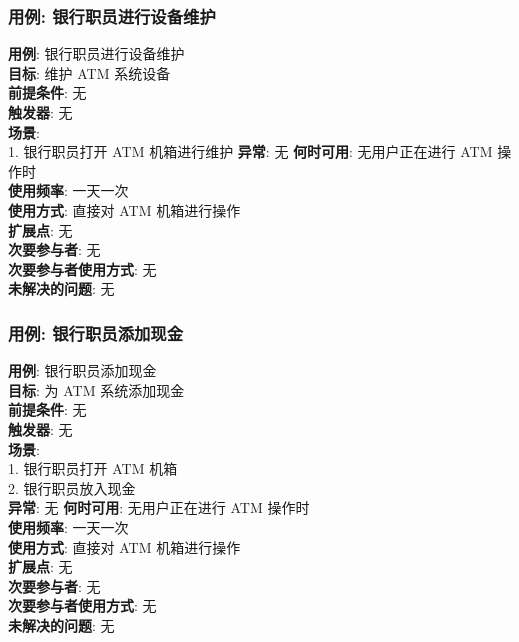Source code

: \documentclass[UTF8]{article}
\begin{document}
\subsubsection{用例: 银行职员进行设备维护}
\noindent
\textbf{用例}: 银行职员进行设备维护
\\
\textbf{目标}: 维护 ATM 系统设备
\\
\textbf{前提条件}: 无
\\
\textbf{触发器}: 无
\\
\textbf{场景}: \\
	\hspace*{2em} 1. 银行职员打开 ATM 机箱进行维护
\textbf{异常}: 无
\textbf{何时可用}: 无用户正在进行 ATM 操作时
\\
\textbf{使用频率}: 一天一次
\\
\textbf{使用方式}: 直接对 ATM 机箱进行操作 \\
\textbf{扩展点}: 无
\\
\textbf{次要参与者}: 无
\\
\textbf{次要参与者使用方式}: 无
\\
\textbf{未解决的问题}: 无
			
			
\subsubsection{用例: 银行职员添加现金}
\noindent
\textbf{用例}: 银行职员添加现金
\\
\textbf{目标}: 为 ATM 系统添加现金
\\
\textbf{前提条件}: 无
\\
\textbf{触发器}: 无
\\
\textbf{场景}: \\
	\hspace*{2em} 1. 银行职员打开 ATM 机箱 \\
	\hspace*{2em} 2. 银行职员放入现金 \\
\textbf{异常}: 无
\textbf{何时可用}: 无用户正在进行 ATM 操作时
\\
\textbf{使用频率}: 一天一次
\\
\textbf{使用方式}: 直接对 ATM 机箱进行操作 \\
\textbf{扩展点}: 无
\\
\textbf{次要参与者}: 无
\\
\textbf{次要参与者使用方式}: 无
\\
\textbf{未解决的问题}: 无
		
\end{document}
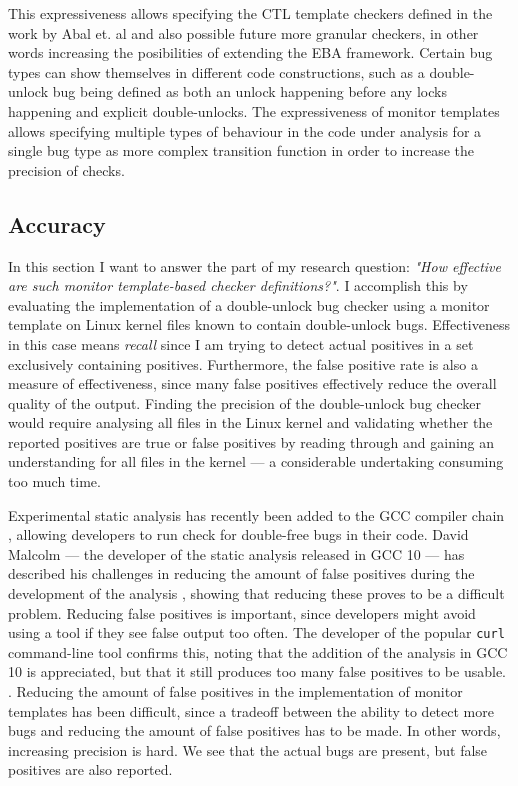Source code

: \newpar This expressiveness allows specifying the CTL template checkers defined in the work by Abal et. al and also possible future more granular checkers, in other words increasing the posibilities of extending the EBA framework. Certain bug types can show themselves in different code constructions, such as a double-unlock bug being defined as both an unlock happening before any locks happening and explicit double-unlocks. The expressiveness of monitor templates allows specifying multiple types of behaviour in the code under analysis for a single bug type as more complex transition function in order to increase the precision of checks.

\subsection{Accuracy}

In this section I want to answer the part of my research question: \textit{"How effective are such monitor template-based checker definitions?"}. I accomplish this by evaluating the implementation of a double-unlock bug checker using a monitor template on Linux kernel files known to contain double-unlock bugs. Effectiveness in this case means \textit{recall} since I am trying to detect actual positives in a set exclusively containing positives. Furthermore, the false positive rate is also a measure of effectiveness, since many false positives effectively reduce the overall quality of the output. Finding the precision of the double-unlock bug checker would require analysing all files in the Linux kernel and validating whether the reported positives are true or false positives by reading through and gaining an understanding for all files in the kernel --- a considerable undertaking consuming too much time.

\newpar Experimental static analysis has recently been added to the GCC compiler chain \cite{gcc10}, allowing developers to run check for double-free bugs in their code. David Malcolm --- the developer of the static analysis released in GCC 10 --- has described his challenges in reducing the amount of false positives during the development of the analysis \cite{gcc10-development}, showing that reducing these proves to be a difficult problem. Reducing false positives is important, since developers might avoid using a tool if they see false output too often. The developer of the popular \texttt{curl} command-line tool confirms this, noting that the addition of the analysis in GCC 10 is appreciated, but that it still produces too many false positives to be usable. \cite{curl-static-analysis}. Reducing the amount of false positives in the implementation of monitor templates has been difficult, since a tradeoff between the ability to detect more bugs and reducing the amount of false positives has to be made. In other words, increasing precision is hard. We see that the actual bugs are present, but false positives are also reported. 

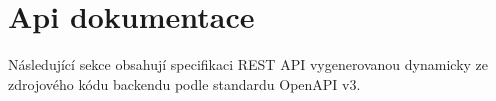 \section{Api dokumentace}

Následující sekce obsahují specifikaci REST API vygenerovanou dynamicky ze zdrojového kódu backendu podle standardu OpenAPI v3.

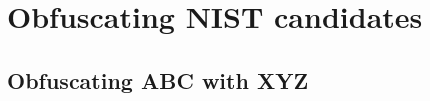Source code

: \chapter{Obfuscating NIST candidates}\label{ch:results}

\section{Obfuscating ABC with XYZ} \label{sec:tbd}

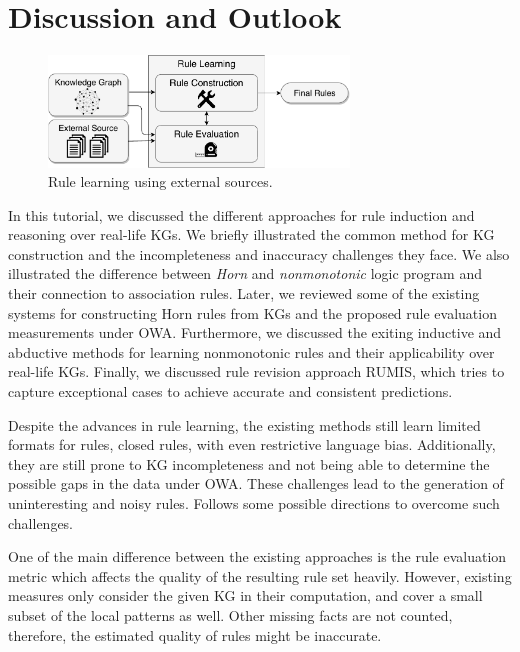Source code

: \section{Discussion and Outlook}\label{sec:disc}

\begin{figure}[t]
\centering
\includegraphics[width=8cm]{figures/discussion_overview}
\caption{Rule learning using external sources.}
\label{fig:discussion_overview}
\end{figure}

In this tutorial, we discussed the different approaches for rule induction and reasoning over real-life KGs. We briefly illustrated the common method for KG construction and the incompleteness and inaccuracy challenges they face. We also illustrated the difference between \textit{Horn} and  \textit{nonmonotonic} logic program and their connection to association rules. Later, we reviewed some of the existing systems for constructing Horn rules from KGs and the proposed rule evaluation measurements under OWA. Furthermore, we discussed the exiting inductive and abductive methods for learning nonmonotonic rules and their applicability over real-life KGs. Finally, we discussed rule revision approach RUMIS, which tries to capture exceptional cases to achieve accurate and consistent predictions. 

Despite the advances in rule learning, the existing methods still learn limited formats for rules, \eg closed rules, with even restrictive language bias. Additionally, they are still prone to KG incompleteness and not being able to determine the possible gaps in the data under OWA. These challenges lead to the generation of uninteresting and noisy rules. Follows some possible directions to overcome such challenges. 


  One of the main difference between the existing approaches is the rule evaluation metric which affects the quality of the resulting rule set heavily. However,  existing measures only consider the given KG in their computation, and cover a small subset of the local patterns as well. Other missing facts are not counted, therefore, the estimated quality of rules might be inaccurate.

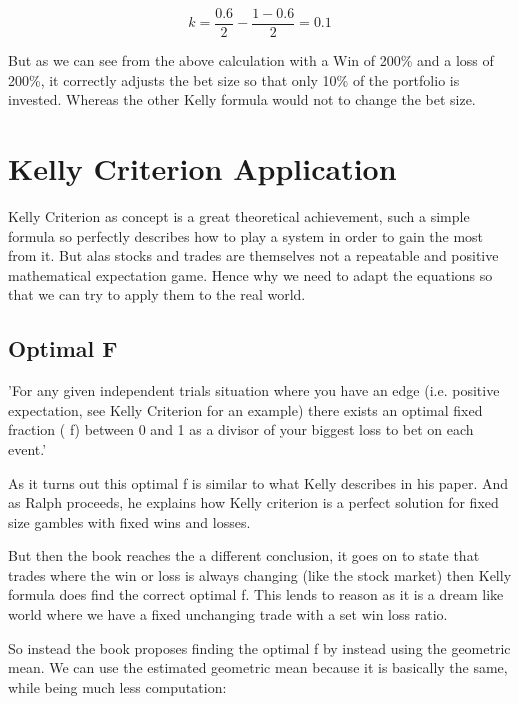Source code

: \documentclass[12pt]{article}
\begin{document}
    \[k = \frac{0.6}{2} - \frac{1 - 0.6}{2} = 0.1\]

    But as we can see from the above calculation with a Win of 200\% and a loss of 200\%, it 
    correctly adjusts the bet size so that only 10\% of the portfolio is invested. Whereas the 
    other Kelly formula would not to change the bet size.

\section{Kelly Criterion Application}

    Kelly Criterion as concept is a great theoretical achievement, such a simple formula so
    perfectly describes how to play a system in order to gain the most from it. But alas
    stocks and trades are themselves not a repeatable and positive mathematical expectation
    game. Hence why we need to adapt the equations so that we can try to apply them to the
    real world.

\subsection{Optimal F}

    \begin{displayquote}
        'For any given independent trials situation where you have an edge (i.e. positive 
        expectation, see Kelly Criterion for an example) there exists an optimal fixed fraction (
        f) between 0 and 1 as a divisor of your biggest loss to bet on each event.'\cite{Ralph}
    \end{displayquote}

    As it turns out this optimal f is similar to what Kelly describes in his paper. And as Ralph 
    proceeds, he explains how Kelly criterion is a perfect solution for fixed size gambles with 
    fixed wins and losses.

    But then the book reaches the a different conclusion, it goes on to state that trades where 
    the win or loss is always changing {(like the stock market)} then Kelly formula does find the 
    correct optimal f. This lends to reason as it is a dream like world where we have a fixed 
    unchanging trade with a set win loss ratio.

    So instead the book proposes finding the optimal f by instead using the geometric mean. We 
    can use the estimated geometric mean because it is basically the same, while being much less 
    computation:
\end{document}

══════════

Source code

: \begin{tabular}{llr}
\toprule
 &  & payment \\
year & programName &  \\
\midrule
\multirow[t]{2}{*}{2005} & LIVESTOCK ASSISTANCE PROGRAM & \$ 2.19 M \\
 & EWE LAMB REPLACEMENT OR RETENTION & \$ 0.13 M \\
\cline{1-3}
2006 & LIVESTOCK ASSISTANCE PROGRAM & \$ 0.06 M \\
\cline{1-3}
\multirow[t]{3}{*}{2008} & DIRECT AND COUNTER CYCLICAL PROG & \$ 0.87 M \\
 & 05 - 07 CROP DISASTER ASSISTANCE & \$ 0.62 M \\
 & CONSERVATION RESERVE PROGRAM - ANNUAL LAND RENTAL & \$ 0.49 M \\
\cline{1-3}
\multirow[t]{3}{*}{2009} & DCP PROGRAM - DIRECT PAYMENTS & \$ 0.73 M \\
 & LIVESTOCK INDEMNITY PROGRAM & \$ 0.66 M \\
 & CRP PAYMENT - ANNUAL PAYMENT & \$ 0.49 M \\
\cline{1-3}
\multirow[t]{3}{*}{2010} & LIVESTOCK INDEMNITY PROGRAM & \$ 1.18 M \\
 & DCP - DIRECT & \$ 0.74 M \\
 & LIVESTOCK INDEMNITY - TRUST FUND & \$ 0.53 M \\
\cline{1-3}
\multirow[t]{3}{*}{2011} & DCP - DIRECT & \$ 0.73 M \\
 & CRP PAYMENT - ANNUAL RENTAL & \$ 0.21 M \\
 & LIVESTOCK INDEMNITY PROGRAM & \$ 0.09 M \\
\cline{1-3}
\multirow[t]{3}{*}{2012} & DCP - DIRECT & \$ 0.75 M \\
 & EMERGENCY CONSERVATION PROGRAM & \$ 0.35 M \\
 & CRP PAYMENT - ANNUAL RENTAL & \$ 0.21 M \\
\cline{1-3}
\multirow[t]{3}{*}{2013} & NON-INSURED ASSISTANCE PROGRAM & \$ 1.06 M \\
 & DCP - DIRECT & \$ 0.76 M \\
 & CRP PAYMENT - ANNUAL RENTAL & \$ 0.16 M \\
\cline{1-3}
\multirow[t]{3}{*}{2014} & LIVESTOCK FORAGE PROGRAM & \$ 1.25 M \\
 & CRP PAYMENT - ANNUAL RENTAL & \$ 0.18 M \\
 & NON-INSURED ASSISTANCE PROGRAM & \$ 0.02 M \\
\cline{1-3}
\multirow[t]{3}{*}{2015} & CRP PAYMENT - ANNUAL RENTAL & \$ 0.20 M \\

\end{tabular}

══════════

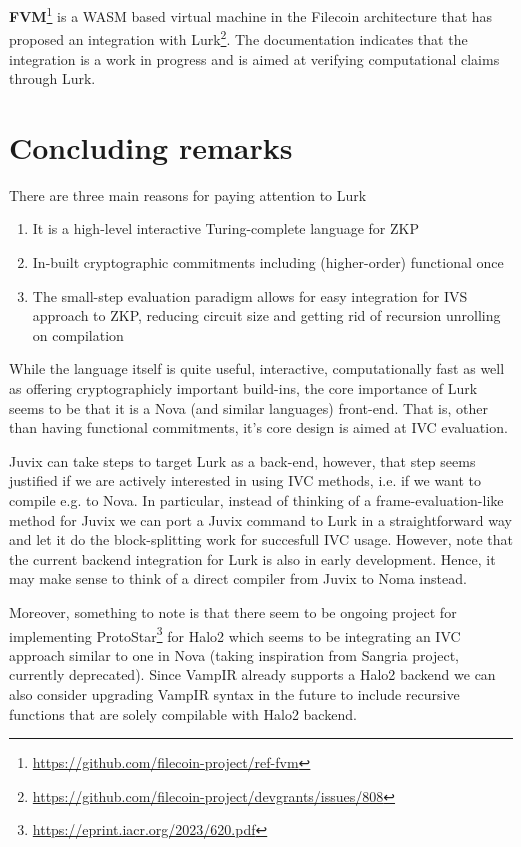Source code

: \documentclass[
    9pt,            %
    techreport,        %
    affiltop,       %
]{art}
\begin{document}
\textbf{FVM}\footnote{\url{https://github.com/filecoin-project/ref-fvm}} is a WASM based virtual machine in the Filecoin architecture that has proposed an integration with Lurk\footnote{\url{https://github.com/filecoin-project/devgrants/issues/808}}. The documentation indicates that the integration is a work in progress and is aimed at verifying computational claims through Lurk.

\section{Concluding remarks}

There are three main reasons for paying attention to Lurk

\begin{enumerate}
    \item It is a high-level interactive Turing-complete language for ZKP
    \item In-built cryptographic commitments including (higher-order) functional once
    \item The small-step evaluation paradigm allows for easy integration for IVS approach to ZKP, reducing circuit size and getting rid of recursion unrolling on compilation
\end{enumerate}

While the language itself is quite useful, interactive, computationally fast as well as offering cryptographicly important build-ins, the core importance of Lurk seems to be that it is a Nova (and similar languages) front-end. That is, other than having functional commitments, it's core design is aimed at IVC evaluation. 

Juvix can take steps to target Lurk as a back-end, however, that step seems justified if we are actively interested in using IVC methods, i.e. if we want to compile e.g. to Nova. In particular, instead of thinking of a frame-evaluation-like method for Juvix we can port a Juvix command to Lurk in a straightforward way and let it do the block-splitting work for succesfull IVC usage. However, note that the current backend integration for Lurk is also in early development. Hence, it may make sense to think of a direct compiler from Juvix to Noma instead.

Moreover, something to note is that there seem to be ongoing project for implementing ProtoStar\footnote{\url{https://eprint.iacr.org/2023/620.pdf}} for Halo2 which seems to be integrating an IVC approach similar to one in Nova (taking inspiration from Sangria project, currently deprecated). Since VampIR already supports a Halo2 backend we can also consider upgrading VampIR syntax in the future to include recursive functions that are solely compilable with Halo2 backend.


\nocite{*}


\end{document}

══════════

| Work to complete |
Which of the lines above include the word "Ralph"? Copy each of them.

| Response area |
        f) between 0 and 1 as a divisor of your biggest loss to bet on each event.'\cite{Ralph}
    As it turns out this optimal f is similar to what Kelly describes in his paper. And as Ralph 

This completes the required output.